- What the task requires: Please copy every line from the records below that contains the string "augmentation".

- Plain-text document sources:
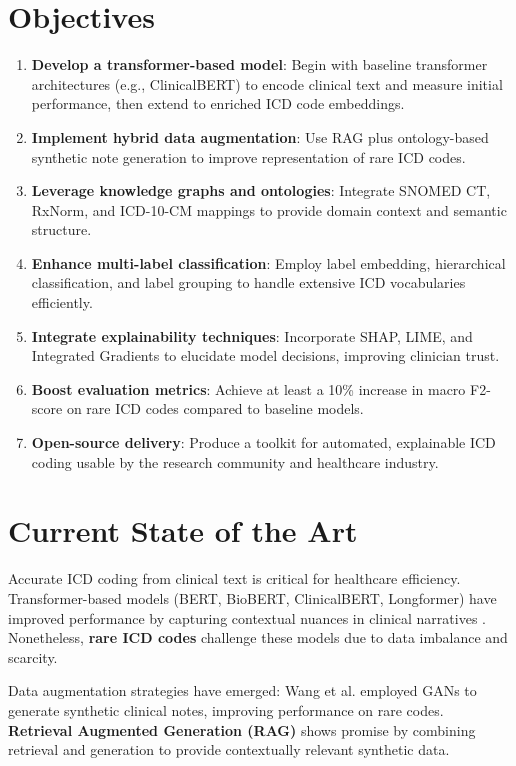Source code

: \documentclass[10pt,a4paper]{article}
\begin{document}
\section{Objectives}
\begin{enumerate}
    \item \textbf{Develop a transformer-based model}: Begin with baseline transformer architectures (e.g., ClinicalBERT) to encode clinical text and measure initial performance, then extend to enriched ICD code embeddings.
    \item \textbf{Implement hybrid data augmentation}: Use RAG plus ontology-based synthetic note generation to improve representation of rare ICD codes.
    \item \textbf{Leverage knowledge graphs and ontologies}: Integrate SNOMED CT, RxNorm, and ICD-10-CM mappings to provide domain context and semantic structure.
    \item \textbf{Enhance multi-label classification}: Employ label embedding, hierarchical classification, and label grouping to handle extensive ICD vocabularies efficiently.
    \item \textbf{Integrate explainability techniques}: Incorporate SHAP, LIME, and Integrated Gradients to elucidate model decisions, improving clinician trust.
    \item \textbf{Boost evaluation metrics}: Achieve at least a 10\% increase in macro F2-score on rare ICD codes compared to baseline models.
    \item \textbf{Open-source delivery}: Produce a toolkit for automated, explainable ICD coding usable by the research community and healthcare industry.
\end{enumerate}

\section{Current State of the Art}
Accurate ICD coding from clinical text is critical for healthcare efficiency. Transformer-based models (BERT, BioBERT, ClinicalBERT, Longformer) have improved performance by capturing contextual nuances in clinical narratives \cite{si2019enhancing, sheu2022survey}. Nonetheless, \textbf{rare ICD codes} challenge these models due to data imbalance and scarcity.

Data augmentation strategies have emerged: Wang et al. \cite{wang2019clinical} employed GANs to generate synthetic clinical notes, improving performance on rare codes. \textbf{Retrieval Augmented Generation (RAG)} shows promise by combining retrieval and generation to provide contextually relevant synthetic data.
\end{document}

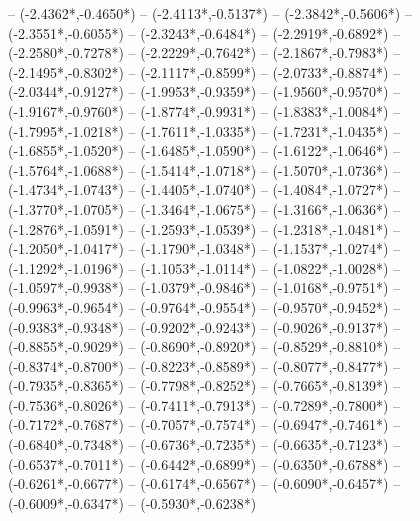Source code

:{	-- ({-2.4362*\dx},{-0.4650*\dy})
	-- ({-2.4113*\dx},{-0.5137*\dy})
	-- ({-2.3842*\dx},{-0.5606*\dy})
	-- ({-2.3551*\dx},{-0.6055*\dy})
	-- ({-2.3243*\dx},{-0.6484*\dy})
	-- ({-2.2919*\dx},{-0.6892*\dy})
	-- ({-2.2580*\dx},{-0.7278*\dy})
	-- ({-2.2229*\dx},{-0.7642*\dy})
	-- ({-2.1867*\dx},{-0.7983*\dy})
	-- ({-2.1495*\dx},{-0.8302*\dy})
	-- ({-2.1117*\dx},{-0.8599*\dy})
	-- ({-2.0733*\dx},{-0.8874*\dy})
	-- ({-2.0344*\dx},{-0.9127*\dy})
	-- ({-1.9953*\dx},{-0.9359*\dy})
	-- ({-1.9560*\dx},{-0.9570*\dy})
	-- ({-1.9167*\dx},{-0.9760*\dy})
	-- ({-1.8774*\dx},{-0.9931*\dy})
	-- ({-1.8383*\dx},{-1.0084*\dy})
	-- ({-1.7995*\dx},{-1.0218*\dy})
	-- ({-1.7611*\dx},{-1.0335*\dy})
	-- ({-1.7231*\dx},{-1.0435*\dy})
	-- ({-1.6855*\dx},{-1.0520*\dy})
	-- ({-1.6485*\dx},{-1.0590*\dy})
	-- ({-1.6122*\dx},{-1.0646*\dy})
	-- ({-1.5764*\dx},{-1.0688*\dy})
	-- ({-1.5414*\dx},{-1.0718*\dy})
	-- ({-1.5070*\dx},{-1.0736*\dy})
	-- ({-1.4734*\dx},{-1.0743*\dy})
	-- ({-1.4405*\dx},{-1.0740*\dy})
	-- ({-1.4084*\dx},{-1.0727*\dy})
	-- ({-1.3770*\dx},{-1.0705*\dy})
	-- ({-1.3464*\dx},{-1.0675*\dy})
	-- ({-1.3166*\dx},{-1.0636*\dy})
	-- ({-1.2876*\dx},{-1.0591*\dy})
	-- ({-1.2593*\dx},{-1.0539*\dy})
	-- ({-1.2318*\dx},{-1.0481*\dy})
	-- ({-1.2050*\dx},{-1.0417*\dy})
	-- ({-1.1790*\dx},{-1.0348*\dy})
	-- ({-1.1537*\dx},{-1.0274*\dy})
	-- ({-1.1292*\dx},{-1.0196*\dy})
	-- ({-1.1053*\dx},{-1.0114*\dy})
	-- ({-1.0822*\dx},{-1.0028*\dy})
	-- ({-1.0597*\dx},{-0.9938*\dy})
	-- ({-1.0379*\dx},{-0.9846*\dy})
	-- ({-1.0168*\dx},{-0.9751*\dy})
	-- ({-0.9963*\dx},{-0.9654*\dy})
	-- ({-0.9764*\dx},{-0.9554*\dy})
	-- ({-0.9570*\dx},{-0.9452*\dy})
	-- ({-0.9383*\dx},{-0.9348*\dy})
	-- ({-0.9202*\dx},{-0.9243*\dy})
	-- ({-0.9026*\dx},{-0.9137*\dy})
	-- ({-0.8855*\dx},{-0.9029*\dy})
	-- ({-0.8690*\dx},{-0.8920*\dy})
	-- ({-0.8529*\dx},{-0.8810*\dy})
	-- ({-0.8374*\dx},{-0.8700*\dy})
	-- ({-0.8223*\dx},{-0.8589*\dy})
	-- ({-0.8077*\dx},{-0.8477*\dy})
	-- ({-0.7935*\dx},{-0.8365*\dy})
	-- ({-0.7798*\dx},{-0.8252*\dy})
	-- ({-0.7665*\dx},{-0.8139*\dy})
	-- ({-0.7536*\dx},{-0.8026*\dy})
	-- ({-0.7411*\dx},{-0.7913*\dy})
	-- ({-0.7289*\dx},{-0.7800*\dy})
	-- ({-0.7172*\dx},{-0.7687*\dy})
	-- ({-0.7057*\dx},{-0.7574*\dy})
	-- ({-0.6947*\dx},{-0.7461*\dy})
	-- ({-0.6840*\dx},{-0.7348*\dy})
	-- ({-0.6736*\dx},{-0.7235*\dy})
	-- ({-0.6635*\dx},{-0.7123*\dy})
	-- ({-0.6537*\dx},{-0.7011*\dy})
	-- ({-0.6442*\dx},{-0.6899*\dy})
	-- ({-0.6350*\dx},{-0.6788*\dy})
	-- ({-0.6261*\dx},{-0.6677*\dy})
	-- ({-0.6174*\dx},{-0.6567*\dy})
	-- ({-0.6090*\dx},{-0.6457*\dy})
	-- ({-0.6009*\dx},{-0.6347*\dy})
	-- ({-0.5930*\dx},{-0.6238*\dy})
}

- Written reply:
    \item \textbf{Implement hybrid data augmentation}: Use RAG plus ontology-based synthetic note generation to improve representation of rare ICD codes.
Data augmentation strategies have emerged: Wang et al. \cite{wang2019clinical} employed GANs to generate synthetic clinical notes, improving performance on rare codes. \textbf{Retrieval Augmented Generation (RAG)} shows promise by combining retrieval and generation to provide contextually relevant synthetic data.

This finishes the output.